Let $A$ be a ring and $M$ a finite $A$-module; for $p \in \text{Spec} \space A$, write $\mathcal{K}(\mathfrak{p})$ for the residue field of $A_\mathfrak{p}$, and let $\mu (\mathfrak{p}, M)$ denote the dimension over $\mathcal{K}(\mathfrak{p})$ of the vector space $M \otimes \mathcal{K}(\mathfrak{p}) = M_\mathfrak{p}/\mathfrak{p}M_\mathfrak{p}$ (in the usual sense of linear algebra). This is the cardinality of a minimal basis of the $A_\mathfrak{p}$-module $M_\mathfrak{p}$. Hence, if $\mathfrak{p} \supset \mathfrak{p'}$, then $\mu(\mathfrak{p}, M) \geq \mu(\mathfrak{p'}, M)$. (Matsumura p.35)
There is something that confuses me with the last sentence. Let us suppose that $M$ has the minimal basis $\{x_1, x_2, x_3\}$ over $A$. Let $\mathfrak{p}$ be a prime ideal of $A$. Then any element of $M_\mathfrak{p}$ is of the form $\frac{m}{s}$ with $m \in M$ and $s \in A-\mathfrak{p}$, right? So $\frac{m}{s} = \frac{a_1}{s}\frac{x_1}{1}+\frac{a_2}{s}\frac{x_2}{1}+\frac{a_3}{s}\frac{x_3}{1}$. So any localization of $M$ is generated by three elements. So don't we need to have $\mu(\mathfrak{p}, M) = \mu(\mathfrak{p'}, M)$?
For $\mathfrak{p} \in \text{Spec} \space A$ and $x \in M$, we will say that $x$ is basic at $\mathfrak{p}$ if $x$ has non-zero image in $M \otimes \mathcal{K}(\mathfrak{p})$. It is easy to see that this condition is equivalent to $\mu(\mathfrak{p}, M/Ax) = \mu(\mathfrak{p},M)-1$. (Matsumura p.36)
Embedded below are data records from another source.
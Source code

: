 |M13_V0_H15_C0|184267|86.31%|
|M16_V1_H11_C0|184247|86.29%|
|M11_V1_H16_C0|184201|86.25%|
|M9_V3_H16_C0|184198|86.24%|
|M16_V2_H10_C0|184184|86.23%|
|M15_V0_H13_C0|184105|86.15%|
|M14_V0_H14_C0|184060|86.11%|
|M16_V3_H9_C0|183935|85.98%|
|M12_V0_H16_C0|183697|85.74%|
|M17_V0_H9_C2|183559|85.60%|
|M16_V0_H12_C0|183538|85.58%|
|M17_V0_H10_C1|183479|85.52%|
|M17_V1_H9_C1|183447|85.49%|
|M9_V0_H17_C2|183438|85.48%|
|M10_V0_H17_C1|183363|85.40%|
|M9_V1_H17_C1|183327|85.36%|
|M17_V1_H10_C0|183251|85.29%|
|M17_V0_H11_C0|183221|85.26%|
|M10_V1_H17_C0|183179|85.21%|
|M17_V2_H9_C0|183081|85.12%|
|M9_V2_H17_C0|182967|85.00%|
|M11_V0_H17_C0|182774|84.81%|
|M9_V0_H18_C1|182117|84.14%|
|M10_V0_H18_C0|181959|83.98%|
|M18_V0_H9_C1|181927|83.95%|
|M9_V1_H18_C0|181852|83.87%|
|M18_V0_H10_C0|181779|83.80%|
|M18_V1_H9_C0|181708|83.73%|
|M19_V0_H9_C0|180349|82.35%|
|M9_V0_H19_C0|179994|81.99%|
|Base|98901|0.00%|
If $\mu(\mathfrak{p}, M/Ax) = \mu(\mathfrak{p},M)-1$ holds, then the minimal generating set for $(M/Ax)_\mathfrak{p} = M_\mathfrak{p}/(Ax)_\mathfrak{p}$ is less than the minimal generating set for $M_\mathfrak{p}$, so this of course tells us that $x$ is nonzero in $M_\mathfrak{p}$. But how does that imply that it is nonzero in $M_\mathfrak{p}/\mathfrak{p}M_\mathfrak{p}$?
For the converse, suppose that $x$ has a nonzero image in $M_\mathfrak{p}/\mathfrak{p}M_\mathfrak{p}$. Then $x \not\in \mathfrak{p}M_\mathfrak{p}$...and I'm kind of stuck here...
You should think of $\mu(\mathfrak p,M)$ as it is: $\dim_{k(\mathfrak p)}M_{\mathfrak p}/\mathfrak pM_{\mathfrak p}$.
If $V$ is a $k$-vector space, and $x\in V$, then $\dim V/\langle x\rangle=\dim V-1$ iff $x\ne 0$.
If $\mathfrak p'\subset \mathfrak p$, then there is a homomorphism $R_{\mathfrak p}\to R_{\mathfrak p'}$, $a/s\mapsto a/s$. If $M_{\mathfrak p}$ is generated (over $R_{\mathfrak p}$) by $x_1/1,\dots,x_n/1$, then $M_{\mathfrak p'}$ is generated by $x_1/1,\dots,x_n/1$ (over $R_{\mathfrak p'}$).